[[ THE DATA open ]]
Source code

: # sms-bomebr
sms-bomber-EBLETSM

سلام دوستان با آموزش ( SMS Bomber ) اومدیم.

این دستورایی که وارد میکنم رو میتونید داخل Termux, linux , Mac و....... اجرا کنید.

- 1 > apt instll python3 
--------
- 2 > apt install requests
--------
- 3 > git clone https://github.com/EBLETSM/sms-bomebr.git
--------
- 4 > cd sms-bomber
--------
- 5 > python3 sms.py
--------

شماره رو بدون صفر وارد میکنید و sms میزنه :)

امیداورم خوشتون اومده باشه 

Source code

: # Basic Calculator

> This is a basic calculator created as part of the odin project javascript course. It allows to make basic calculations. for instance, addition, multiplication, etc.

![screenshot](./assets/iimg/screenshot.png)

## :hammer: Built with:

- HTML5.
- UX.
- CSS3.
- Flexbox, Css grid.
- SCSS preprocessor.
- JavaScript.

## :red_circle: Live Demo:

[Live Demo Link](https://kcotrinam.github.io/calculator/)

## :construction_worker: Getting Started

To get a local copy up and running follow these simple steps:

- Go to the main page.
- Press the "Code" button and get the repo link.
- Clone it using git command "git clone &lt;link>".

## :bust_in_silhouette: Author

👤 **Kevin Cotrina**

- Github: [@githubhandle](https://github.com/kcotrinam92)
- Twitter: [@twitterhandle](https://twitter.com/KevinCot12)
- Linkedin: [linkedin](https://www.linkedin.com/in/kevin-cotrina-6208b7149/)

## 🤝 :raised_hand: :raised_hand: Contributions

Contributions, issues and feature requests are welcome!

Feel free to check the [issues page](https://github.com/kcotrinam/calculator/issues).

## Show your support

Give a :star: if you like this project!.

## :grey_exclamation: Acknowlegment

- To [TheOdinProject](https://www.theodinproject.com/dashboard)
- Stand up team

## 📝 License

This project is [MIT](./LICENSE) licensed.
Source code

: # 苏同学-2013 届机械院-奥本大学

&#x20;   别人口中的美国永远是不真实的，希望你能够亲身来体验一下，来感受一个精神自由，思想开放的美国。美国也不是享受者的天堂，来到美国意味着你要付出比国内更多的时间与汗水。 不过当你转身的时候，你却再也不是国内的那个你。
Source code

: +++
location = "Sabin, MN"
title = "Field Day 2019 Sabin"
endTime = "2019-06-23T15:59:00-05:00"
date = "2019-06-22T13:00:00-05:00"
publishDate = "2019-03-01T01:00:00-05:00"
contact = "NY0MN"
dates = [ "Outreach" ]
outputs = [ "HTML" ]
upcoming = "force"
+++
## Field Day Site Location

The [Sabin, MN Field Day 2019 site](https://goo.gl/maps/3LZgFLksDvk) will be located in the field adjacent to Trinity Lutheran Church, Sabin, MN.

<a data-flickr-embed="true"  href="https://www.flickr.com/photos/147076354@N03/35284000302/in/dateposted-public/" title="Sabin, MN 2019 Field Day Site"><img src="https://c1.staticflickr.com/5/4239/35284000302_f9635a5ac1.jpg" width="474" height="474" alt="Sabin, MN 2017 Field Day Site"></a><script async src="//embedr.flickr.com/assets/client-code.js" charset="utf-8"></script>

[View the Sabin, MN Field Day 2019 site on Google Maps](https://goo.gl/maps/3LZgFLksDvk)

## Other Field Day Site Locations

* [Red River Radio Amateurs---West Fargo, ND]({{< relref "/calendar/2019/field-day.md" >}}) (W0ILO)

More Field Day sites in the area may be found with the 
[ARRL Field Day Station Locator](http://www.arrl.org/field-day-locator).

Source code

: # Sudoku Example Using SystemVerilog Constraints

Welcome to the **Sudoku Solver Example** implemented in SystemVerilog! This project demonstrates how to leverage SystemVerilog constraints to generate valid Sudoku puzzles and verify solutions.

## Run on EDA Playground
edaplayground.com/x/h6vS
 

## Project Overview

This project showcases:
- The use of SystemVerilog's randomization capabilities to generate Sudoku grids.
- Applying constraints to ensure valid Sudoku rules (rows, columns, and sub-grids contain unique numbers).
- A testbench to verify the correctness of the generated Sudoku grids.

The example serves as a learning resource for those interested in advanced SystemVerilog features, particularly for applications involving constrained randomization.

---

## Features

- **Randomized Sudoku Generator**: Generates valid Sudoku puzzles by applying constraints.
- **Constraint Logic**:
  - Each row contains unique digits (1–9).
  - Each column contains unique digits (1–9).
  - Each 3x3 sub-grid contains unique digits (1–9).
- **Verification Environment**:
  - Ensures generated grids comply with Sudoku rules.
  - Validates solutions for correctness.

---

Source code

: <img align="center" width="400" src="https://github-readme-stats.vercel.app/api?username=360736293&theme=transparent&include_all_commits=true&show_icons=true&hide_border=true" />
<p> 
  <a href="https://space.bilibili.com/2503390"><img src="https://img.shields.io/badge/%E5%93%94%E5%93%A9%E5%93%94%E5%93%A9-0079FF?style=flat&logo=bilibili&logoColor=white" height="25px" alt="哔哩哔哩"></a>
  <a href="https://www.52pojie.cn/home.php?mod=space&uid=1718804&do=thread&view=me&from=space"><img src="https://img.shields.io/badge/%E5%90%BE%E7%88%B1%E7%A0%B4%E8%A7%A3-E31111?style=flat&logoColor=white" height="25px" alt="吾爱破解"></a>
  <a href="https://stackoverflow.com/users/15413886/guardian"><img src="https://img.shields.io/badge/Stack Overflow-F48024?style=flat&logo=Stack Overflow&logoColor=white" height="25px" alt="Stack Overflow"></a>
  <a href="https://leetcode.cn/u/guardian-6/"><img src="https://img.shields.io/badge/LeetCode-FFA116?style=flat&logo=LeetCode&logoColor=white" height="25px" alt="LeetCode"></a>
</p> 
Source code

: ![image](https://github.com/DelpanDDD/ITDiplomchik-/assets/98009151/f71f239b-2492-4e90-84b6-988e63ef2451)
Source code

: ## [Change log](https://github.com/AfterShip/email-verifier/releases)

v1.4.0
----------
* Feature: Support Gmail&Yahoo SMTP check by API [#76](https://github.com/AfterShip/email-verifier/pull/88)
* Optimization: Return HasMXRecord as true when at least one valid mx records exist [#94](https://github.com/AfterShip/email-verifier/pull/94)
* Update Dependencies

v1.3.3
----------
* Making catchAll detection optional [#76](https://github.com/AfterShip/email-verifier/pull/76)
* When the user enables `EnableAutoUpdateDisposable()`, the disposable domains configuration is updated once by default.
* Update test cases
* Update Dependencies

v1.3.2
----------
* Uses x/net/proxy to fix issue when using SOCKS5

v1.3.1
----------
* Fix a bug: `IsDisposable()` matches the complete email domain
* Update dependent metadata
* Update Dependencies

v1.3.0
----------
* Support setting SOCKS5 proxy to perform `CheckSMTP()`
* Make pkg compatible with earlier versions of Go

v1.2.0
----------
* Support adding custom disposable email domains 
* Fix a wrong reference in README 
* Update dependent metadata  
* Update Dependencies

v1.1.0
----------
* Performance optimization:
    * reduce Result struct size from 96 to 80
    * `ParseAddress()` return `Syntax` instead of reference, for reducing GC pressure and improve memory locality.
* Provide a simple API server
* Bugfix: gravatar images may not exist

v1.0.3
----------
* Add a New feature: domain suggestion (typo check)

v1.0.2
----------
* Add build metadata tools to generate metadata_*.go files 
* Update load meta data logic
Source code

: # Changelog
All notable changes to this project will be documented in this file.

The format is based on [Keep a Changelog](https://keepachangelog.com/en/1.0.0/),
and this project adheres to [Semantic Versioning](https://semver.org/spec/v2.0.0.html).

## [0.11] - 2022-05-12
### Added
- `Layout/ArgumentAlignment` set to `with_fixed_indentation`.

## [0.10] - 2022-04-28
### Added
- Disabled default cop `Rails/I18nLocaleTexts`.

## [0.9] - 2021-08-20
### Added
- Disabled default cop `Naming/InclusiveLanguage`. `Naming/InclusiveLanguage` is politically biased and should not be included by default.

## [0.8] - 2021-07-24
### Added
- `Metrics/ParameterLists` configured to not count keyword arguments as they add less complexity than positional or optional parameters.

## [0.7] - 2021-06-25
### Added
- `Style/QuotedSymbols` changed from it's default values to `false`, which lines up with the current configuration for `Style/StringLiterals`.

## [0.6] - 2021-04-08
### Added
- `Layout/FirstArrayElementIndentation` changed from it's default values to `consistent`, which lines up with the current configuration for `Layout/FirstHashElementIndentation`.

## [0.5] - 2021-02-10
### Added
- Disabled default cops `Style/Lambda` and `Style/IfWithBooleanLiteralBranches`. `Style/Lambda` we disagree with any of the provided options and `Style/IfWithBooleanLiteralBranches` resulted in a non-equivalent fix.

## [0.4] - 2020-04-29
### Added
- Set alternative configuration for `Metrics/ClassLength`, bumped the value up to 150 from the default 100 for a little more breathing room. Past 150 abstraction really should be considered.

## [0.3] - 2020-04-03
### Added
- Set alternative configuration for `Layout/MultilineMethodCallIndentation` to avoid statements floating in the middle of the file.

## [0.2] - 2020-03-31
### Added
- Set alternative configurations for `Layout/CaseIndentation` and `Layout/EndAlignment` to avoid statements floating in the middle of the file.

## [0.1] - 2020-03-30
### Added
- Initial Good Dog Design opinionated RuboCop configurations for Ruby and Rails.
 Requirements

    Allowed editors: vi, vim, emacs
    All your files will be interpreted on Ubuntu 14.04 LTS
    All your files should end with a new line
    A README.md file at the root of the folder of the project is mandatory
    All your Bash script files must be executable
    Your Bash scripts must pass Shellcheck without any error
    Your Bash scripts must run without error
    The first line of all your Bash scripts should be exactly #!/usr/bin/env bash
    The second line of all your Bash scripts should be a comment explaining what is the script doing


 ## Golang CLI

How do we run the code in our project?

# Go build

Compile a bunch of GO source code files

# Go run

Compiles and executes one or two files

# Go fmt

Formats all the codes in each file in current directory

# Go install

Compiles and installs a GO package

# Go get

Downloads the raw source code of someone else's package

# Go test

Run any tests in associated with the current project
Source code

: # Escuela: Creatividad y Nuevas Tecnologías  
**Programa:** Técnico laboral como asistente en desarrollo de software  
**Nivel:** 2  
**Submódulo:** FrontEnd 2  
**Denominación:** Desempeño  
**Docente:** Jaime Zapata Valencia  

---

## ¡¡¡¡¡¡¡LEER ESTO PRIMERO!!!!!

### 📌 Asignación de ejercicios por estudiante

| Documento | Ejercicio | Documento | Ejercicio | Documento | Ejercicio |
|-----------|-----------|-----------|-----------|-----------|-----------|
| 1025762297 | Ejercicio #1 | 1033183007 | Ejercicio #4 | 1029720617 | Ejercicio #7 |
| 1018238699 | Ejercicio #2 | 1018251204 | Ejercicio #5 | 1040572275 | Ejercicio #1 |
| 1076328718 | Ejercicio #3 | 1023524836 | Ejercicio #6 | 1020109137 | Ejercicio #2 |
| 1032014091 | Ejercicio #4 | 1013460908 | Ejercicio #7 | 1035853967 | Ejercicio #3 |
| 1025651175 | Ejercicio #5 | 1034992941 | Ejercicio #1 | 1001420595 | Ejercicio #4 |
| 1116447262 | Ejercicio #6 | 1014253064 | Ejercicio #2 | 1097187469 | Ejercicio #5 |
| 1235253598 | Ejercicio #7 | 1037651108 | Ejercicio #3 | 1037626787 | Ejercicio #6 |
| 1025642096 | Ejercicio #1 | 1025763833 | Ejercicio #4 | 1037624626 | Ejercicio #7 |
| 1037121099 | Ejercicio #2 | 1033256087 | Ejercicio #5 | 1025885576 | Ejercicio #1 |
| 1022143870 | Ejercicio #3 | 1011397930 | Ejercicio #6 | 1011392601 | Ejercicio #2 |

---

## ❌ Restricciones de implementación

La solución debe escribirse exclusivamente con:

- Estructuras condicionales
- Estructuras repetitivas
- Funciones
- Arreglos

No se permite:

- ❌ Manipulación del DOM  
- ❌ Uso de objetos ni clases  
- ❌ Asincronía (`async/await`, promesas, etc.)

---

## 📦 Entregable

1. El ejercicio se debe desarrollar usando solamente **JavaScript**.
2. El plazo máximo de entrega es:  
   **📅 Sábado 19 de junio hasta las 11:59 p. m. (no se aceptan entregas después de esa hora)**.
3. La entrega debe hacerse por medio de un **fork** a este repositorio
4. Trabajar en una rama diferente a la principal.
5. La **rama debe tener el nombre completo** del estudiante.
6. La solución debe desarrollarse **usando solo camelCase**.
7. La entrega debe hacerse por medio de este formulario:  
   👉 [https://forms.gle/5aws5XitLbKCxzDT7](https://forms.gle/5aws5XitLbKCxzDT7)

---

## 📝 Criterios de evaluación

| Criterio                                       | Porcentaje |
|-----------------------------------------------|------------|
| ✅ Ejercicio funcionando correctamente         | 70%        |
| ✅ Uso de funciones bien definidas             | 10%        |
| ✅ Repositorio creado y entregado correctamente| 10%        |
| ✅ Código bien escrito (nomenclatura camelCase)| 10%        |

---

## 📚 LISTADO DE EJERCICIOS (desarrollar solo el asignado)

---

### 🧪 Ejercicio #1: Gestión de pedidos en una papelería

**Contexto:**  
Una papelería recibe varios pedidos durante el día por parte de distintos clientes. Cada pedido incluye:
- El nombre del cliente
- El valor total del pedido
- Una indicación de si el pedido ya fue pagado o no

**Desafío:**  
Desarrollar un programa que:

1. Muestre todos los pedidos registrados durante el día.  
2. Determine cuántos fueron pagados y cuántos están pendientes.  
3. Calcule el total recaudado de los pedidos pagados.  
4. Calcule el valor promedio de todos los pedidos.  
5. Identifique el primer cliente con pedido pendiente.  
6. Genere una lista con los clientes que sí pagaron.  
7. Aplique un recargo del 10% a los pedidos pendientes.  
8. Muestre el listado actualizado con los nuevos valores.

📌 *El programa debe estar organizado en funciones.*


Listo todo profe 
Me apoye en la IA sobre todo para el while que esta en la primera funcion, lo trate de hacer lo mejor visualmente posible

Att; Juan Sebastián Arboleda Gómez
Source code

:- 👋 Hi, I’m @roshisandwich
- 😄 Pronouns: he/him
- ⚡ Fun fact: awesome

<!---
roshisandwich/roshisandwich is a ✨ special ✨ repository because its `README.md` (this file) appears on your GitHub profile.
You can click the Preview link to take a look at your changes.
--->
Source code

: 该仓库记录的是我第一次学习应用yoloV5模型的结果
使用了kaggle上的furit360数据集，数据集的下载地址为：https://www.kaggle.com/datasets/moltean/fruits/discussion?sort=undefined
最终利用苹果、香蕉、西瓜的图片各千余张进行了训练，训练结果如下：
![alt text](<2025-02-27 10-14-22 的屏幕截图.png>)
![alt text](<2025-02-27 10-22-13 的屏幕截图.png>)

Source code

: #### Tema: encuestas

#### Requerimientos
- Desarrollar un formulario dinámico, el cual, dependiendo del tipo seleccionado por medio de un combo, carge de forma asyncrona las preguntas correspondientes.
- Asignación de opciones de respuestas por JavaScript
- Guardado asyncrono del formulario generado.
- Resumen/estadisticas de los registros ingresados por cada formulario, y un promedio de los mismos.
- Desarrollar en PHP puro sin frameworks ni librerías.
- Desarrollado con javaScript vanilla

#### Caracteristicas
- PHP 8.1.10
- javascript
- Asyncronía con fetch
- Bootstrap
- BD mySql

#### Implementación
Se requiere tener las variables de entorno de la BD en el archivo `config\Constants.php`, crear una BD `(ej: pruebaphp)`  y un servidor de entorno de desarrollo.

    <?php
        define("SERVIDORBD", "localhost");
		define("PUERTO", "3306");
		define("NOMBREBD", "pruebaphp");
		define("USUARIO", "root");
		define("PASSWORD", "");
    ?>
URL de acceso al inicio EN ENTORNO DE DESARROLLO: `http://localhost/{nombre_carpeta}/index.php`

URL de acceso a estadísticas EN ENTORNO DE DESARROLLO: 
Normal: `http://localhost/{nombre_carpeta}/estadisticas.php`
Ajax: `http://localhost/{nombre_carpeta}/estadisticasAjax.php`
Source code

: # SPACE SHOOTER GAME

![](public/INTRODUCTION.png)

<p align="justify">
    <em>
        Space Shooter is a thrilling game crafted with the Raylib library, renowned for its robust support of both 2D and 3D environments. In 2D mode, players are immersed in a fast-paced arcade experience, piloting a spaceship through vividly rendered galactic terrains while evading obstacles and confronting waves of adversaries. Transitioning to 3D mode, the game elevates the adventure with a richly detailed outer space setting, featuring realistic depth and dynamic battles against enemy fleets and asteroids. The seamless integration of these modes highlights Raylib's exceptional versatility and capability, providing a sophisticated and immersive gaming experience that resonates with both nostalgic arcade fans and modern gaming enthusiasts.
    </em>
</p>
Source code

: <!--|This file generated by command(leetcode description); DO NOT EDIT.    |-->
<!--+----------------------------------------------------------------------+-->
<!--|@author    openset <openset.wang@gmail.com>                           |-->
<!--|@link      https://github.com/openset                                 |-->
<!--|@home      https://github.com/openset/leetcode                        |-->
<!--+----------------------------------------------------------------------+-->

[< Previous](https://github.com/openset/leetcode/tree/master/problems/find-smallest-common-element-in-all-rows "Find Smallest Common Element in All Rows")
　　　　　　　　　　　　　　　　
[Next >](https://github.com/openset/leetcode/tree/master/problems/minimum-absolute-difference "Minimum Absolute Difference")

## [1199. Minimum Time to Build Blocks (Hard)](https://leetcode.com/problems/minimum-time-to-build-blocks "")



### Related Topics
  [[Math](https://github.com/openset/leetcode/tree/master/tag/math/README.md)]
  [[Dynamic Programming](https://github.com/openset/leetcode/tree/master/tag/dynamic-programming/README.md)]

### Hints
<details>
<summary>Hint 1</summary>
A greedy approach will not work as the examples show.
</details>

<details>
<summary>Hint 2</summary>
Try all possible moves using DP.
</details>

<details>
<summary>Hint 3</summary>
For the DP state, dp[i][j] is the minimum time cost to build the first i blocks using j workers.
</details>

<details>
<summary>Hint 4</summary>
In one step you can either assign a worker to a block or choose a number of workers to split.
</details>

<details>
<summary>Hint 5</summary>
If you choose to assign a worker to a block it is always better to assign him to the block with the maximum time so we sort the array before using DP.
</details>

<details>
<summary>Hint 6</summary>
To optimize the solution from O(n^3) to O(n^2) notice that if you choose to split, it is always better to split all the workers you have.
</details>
[[ THE DATA closed ]]
- [REQUIRED WORK]
Everything in the material above from the line that has "Código bien escrito" through the line that has "7. Aplique un" must be duplicated exactly, with no other lines given.

- [TASK OUTPUT]
| ✅ Código bien escrito (nomenclatura camelCase)| 10%        |

---

## 📚 LISTADO DE EJERCICIOS (desarrollar solo el asignado)

---

### 🧪 Ejercicio #1: Gestión de pedidos en una papelería

**Contexto:**  
Una papelería recibe varios pedidos durante el día por parte de distintos clientes. Cada pedido incluye:
- El nombre del cliente
- El valor total del pedido
- Una indicación de si el pedido ya fue pagado o no

**Desafío:**  
Desarrollar un programa que:

1. Muestre todos los pedidos registrados durante el día.  
2. Determine cuántos fueron pagados y cuántos están pendientes.  
3. Calcule el total recaudado de los pedidos pagados.  
4. Calcule el valor promedio de todos los pedidos.  
5. Identifique el primer cliente con pedido pendiente.  
6. Genere una lista con los clientes que sí pagaron.  
7. Aplique un recargo del 10% a los pedidos pendientes.  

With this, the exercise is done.